Work task: Among the lines below, list those containing the string "href".

Data extracted from a collection:
=-=-=

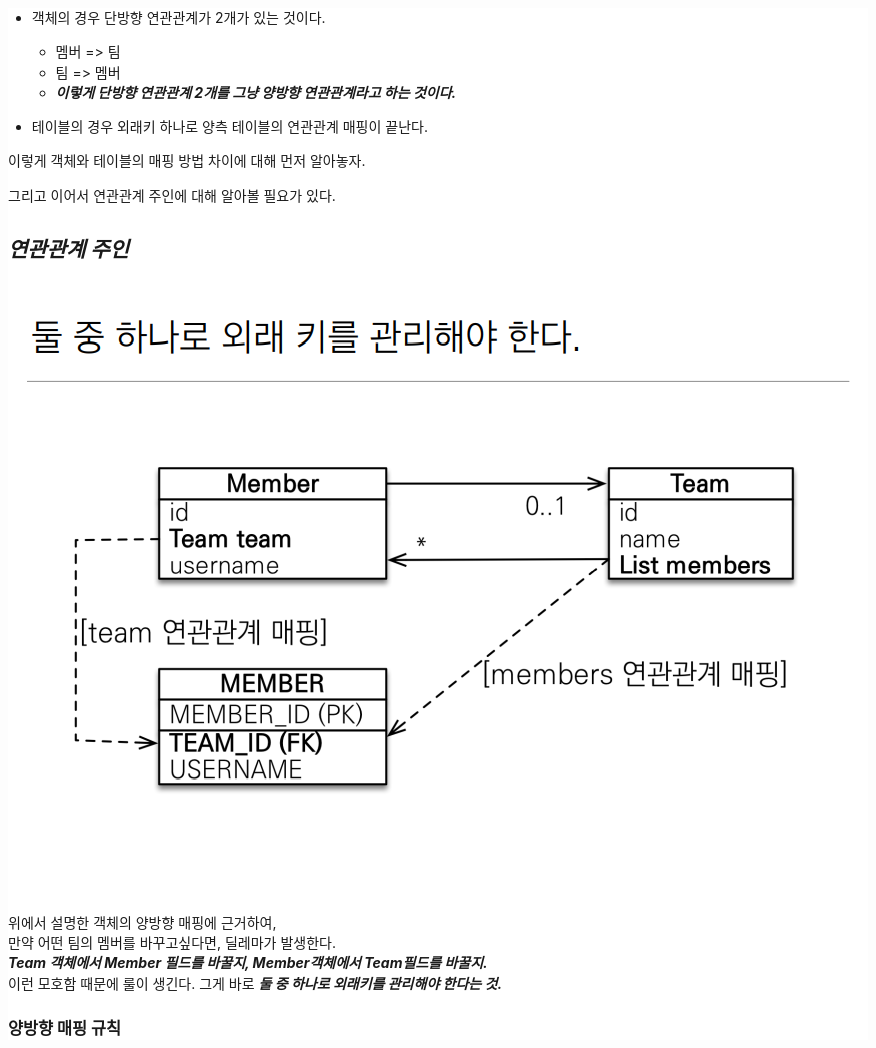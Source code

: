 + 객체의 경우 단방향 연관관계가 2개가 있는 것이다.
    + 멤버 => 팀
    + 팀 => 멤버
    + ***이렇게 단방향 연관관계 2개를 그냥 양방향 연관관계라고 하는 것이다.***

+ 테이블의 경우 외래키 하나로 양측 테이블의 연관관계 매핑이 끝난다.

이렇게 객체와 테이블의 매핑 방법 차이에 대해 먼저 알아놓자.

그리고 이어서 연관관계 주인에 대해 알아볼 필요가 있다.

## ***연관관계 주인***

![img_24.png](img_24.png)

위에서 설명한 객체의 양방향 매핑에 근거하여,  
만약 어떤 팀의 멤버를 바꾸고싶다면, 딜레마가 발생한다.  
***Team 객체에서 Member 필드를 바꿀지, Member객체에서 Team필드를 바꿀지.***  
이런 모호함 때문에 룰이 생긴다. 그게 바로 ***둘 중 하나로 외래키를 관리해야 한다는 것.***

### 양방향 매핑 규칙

=-=-=

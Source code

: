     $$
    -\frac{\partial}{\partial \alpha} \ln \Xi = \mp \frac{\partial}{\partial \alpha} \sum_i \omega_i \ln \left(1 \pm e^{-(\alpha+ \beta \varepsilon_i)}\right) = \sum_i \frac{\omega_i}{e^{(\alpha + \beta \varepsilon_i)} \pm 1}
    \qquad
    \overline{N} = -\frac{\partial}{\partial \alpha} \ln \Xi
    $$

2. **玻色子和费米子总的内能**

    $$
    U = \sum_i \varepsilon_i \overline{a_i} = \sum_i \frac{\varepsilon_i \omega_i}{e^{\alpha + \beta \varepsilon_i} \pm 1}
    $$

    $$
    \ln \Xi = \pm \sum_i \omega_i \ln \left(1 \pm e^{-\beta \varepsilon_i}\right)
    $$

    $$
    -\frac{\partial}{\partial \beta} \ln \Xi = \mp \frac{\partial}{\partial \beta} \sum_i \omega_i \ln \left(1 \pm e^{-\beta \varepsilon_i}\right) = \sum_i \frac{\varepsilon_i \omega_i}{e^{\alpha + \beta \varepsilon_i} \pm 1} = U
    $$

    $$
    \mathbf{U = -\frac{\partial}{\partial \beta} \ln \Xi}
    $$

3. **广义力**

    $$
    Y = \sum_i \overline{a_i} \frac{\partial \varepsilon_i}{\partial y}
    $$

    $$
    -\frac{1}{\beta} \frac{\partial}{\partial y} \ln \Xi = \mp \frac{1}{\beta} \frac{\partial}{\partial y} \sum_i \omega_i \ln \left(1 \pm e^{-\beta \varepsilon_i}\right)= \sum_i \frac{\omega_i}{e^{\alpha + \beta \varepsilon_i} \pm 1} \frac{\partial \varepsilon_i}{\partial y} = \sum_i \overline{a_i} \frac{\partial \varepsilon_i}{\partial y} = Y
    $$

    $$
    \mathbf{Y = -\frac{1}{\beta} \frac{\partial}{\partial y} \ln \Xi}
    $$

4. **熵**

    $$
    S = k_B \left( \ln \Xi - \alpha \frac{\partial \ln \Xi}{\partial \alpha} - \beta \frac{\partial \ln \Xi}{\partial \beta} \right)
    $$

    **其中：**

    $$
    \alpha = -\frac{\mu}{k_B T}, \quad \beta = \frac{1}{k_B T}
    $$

=-=-=

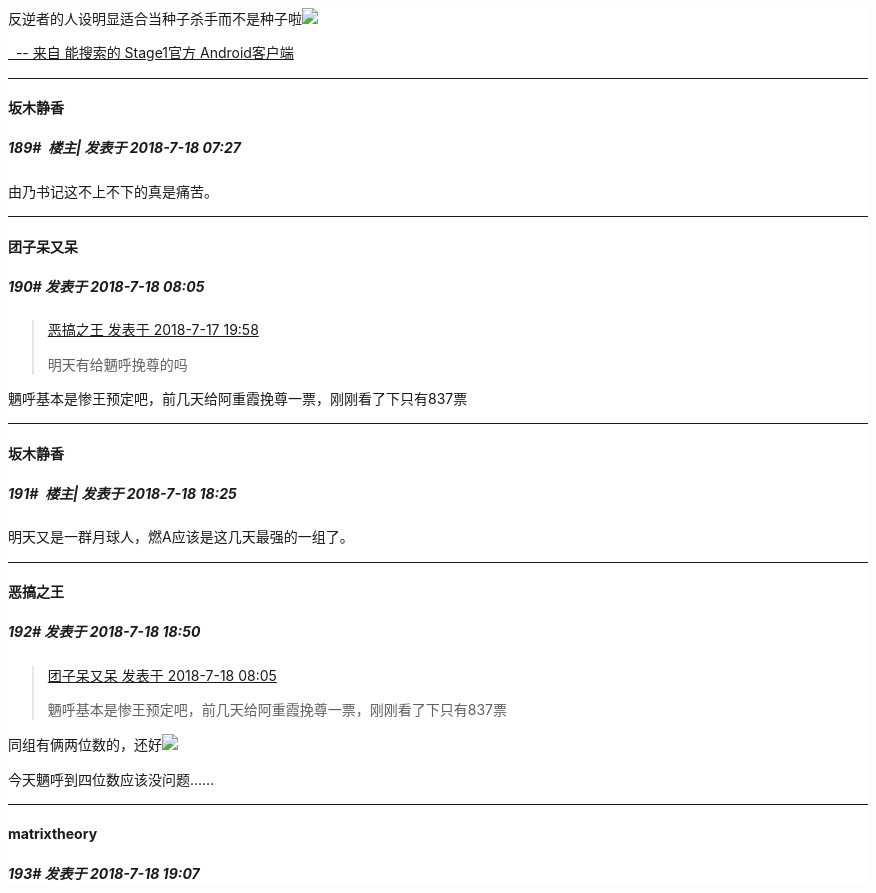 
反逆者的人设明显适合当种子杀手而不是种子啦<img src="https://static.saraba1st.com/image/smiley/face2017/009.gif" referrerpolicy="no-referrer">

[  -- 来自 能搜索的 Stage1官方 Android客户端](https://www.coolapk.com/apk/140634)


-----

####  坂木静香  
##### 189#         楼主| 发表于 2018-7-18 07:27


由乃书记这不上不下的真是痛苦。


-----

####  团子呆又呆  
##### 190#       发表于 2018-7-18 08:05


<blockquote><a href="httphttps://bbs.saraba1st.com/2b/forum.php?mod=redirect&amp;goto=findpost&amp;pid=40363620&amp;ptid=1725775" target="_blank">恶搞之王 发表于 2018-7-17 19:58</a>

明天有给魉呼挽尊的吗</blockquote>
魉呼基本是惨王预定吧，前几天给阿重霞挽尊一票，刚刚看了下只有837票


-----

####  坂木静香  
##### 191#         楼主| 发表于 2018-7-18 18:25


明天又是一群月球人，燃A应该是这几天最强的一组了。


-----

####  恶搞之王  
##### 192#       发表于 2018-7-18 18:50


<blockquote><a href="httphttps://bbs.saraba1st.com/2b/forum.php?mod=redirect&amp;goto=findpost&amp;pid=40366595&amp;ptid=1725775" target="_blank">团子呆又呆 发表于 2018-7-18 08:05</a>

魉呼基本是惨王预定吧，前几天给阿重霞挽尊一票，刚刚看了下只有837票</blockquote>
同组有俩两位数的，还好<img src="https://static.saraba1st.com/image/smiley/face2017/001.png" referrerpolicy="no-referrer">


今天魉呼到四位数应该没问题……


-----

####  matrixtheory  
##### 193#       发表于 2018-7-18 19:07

=-=-=

The completed task:
<blockquote><a href="httphttps://bbs.saraba1st.com/2b/forum.php?mod=redirect&amp;goto=findpost&amp;pid=40363620&amp;ptid=1725775" target="_blank">恶搞之王 发表于 2018-7-17 19:58</a>
<blockquote><a href="httphttps://bbs.saraba1st.com/2b/forum.php?mod=redirect&amp;goto=findpost&amp;pid=40366595&amp;ptid=1725775" target="_blank">团子呆又呆 发表于 2018-7-18 08:05</a>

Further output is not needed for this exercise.